Every line in the listing below from the one with "- Node + NPM" through the one with "### Development instructions" is to be reproduced exactly, both ends included; leave out the rest.
[[ Records to use open ]]
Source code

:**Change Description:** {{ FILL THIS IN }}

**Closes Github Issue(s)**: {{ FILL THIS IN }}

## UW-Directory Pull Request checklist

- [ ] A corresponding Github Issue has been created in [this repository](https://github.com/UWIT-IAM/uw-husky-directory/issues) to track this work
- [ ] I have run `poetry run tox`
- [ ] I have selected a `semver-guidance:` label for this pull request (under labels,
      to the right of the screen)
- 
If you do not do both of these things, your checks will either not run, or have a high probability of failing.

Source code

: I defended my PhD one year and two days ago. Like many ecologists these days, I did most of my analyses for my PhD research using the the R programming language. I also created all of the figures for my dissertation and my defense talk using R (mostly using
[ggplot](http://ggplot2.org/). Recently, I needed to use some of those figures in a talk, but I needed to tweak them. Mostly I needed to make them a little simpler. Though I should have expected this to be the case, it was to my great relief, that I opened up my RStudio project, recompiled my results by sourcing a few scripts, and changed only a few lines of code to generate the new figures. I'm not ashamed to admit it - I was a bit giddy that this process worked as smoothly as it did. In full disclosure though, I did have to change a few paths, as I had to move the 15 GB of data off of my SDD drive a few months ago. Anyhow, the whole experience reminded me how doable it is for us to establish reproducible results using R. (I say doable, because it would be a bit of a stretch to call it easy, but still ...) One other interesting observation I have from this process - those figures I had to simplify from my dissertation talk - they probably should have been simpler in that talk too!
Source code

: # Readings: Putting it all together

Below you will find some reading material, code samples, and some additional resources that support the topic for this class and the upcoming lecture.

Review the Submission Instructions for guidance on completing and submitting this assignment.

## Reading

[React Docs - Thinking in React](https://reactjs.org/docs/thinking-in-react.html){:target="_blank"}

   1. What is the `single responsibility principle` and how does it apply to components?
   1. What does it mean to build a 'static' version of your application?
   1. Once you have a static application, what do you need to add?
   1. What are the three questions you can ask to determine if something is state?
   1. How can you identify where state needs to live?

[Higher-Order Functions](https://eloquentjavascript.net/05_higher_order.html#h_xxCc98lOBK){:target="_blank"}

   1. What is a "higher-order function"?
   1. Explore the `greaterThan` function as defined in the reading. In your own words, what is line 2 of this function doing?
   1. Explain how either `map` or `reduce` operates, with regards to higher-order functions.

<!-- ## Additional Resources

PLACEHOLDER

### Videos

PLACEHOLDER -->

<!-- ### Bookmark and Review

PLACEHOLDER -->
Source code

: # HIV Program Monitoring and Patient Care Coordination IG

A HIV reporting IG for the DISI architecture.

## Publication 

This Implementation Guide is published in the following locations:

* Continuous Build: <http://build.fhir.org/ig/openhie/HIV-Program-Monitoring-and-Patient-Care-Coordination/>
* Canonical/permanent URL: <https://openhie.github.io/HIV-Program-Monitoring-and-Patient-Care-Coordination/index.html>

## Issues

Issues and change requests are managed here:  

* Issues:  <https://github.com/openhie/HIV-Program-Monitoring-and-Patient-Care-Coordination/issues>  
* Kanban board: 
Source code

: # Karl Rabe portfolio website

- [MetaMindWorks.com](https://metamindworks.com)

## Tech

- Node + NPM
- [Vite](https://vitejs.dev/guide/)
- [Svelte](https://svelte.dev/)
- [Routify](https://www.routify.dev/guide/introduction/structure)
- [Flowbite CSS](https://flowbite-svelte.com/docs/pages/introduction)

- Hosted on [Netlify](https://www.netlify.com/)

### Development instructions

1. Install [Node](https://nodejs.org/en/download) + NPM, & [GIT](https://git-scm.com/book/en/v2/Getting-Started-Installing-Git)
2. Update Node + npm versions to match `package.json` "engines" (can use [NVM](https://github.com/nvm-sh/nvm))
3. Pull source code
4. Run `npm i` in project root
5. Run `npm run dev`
[[ Records to use closed ]]
Response to this exercise:
- Node + NPM
- [Vite](https://vitejs.dev/guide/)
- [Svelte](https://svelte.dev/)
- [Routify](https://www.routify.dev/guide/introduction/structure)
- [Flowbite CSS](https://flowbite-svelte.com/docs/pages/introduction)

- Hosted on [Netlify](https://www.netlify.com/)

### Development instructions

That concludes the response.